■ **WORK ORDER**
In the entries below, find the line containing "sean ERs en". Write out that line and all lines after it, exactly, and nothing else.

Dataset excerpts

________

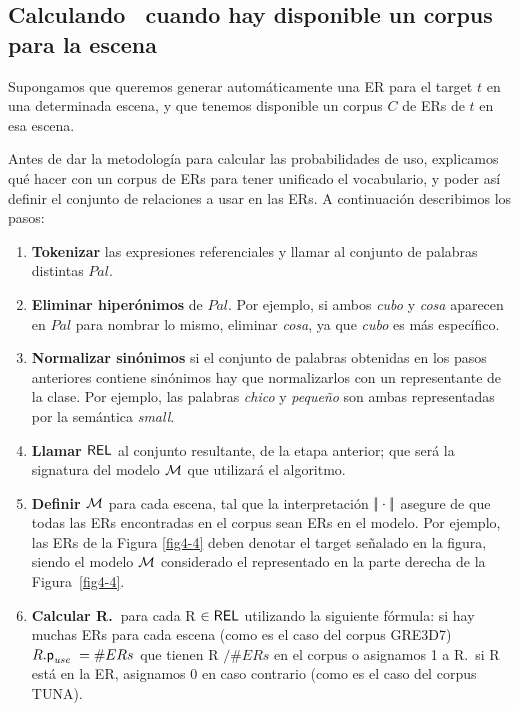 \subsection{Calculando \puse\ cuando hay disponible un corpus para la escena}
\label{sec:learning-corpus}

Supongamos que queremos generar autom\'aticamente una ER para el target $t$ en una
determinada escena, y que tenemos disponible un corpus $C$ de ERs de $t$
en esa escena.

Antes de dar la metodolog\'ia para calcular las probabilidades de uso, explicamos qu\'e hacer con un corpus de ERs para tener unificado el vocabulario, y poder as\'i definir el conjunto de relaciones a usar en las ERs. A continuaci\'on describimos los pasos:

\begin{enumerate}
\item \textbf{Tokenizar} las expresiones referenciales y llamar al conjunto de palabras distintas
 $Pal$. 

\item \textbf{Eliminar hiper\'onimos} de $Pal$. Por ejemplo, si ambos \emph{cubo} y
  \emph{cosa} aparecen en $Pal$ para nombrar lo mismo, eliminar \emph{cosa}, ya que \emph{cubo} es m\'as espec\'ifico.

\item \textbf{Normalizar sin\'onimos} si el conjunto de palabras obtenidas en los pasos anteriores contiene
  sin\'onimos hay que normalizarlos con un representante de la clase. Por ejemplo, las palabras \emph{chico}
  y \emph{peque\~no} son ambas representadas por la sem\'antica \emph{small}.

\item \textbf{Llamar $\textsf{REL}$} al conjunto resultante, de la etapa anterior; que ser\'a la signatura del modelo $\mathcal{M}$ que utilizar\'a el algoritmo.

\item \textbf{Definir $\mathcal{M}$} para cada escena, tal que la interpretaci\'on
 $|\!|\cdot|\!|$ asegure de que todas las ERs encontradas en el corpus sean ERs en
  el modelo. Por ejemplo, las ERs de la Figura \ref{fig4-4} deben denotar el target se\~nalado en la figura, siendo el modelo 
$\mathcal{M}$ considerado el representado en la parte derecha de la Figura~\ref{fig4-4}.
\item \textbf{Calcular R.\puse\ }para cada R $\in \textsf{REL}$ utilizando la siguiente f\'ormula: si
  hay muchas ERs para cada escena (como es el caso del corpus GRE3D7) $R.\textsf{p}_\textit{use}\ = \#ERs$ que tienen R $/\#ERs$ en el corpus o asignamos 1 a R.\puse \ si R est\'a en la ER, asignamos 0 en caso contrario (como es el caso del corpus TUNA).
\end{enumerate}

________

■ **THE COMPLETED TASK**
 $|\!|\cdot|\!|$ asegure de que todas las ERs encontradas en el corpus sean ERs en
  el modelo. Por ejemplo, las ERs de la Figura \ref{fig4-4} deben denotar el target se\~nalado en la figura, siendo el modelo 
$\mathcal{M}$ considerado el representado en la parte derecha de la Figura~\ref{fig4-4}.
\item \textbf{Calcular R.\puse\ }para cada R $\in \textsf{REL}$ utilizando la siguiente f\'ormula: si
  hay muchas ERs para cada escena (como es el caso del corpus GRE3D7) $R.\textsf{p}_\textit{use}\ = \#ERs$ que tienen R $/\#ERs$ en el corpus o asignamos 1 a R.\puse \ si R est\'a en la ER, asignamos 0 en caso contrario (como es el caso del corpus TUNA).
\end{enumerate}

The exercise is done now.